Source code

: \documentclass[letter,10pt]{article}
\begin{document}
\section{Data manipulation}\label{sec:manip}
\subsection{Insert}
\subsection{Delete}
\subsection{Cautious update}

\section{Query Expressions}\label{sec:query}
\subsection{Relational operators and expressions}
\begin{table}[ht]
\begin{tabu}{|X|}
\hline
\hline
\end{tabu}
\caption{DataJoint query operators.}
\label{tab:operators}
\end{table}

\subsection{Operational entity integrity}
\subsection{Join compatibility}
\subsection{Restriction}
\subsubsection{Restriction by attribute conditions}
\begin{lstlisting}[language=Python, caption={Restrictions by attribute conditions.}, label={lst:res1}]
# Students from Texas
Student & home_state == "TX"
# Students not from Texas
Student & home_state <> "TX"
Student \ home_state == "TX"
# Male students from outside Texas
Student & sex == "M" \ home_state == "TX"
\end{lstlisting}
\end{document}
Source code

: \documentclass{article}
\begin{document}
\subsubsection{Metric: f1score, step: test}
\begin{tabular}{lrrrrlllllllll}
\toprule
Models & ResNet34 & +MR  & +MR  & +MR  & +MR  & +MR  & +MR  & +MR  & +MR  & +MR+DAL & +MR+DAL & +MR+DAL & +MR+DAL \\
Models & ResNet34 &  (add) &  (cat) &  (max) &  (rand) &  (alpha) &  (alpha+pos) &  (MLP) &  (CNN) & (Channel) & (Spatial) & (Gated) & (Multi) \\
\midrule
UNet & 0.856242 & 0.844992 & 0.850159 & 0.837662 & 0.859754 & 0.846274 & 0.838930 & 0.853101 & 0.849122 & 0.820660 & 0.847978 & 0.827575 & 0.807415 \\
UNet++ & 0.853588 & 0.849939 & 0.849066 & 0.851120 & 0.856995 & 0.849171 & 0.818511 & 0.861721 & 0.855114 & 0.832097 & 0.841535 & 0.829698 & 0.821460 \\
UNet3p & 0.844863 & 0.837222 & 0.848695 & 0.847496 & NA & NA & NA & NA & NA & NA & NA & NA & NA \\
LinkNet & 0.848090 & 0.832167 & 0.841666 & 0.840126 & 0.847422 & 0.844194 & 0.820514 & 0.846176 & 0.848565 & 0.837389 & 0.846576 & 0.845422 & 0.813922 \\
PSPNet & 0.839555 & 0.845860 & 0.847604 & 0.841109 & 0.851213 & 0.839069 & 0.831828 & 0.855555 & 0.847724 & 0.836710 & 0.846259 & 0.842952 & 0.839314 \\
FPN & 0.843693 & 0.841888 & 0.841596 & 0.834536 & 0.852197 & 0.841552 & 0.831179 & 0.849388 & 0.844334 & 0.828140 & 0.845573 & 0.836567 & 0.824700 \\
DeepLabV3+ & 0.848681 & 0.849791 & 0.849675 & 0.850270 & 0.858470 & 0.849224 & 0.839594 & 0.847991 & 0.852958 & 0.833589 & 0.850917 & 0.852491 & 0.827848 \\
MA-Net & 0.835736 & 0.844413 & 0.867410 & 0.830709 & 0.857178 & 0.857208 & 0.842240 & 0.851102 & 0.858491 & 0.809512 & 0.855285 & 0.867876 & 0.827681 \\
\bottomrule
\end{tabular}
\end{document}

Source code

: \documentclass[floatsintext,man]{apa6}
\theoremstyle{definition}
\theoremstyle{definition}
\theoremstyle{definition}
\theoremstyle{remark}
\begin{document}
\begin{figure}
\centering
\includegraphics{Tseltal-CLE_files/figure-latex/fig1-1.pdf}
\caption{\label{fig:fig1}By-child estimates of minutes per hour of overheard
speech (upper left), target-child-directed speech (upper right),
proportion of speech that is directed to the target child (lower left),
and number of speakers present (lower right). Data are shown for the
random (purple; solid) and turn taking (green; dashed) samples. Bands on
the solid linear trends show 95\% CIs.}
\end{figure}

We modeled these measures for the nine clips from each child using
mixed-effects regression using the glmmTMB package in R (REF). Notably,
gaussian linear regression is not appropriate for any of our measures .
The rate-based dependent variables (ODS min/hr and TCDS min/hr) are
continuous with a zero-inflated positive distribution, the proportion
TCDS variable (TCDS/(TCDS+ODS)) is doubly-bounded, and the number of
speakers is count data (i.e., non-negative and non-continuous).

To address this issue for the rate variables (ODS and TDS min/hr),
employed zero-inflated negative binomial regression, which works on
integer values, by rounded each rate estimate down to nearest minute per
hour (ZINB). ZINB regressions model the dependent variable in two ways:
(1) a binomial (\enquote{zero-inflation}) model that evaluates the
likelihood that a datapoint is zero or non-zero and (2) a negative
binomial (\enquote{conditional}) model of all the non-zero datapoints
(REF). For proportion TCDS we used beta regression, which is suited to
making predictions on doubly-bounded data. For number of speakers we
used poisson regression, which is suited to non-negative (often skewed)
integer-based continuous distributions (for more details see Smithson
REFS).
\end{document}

******************************

# Work to be completed
Provide an exact transcript of the lines from the one that holds "making predictions on" through the final line of the data above.

# Output for this exercise
making predictions on doubly-bounded data. For number of speakers we
used poisson regression, which is suited to non-negative (often skewed)
integer-based continuous distributions (for more details see Smithson
REFS).
\end{document}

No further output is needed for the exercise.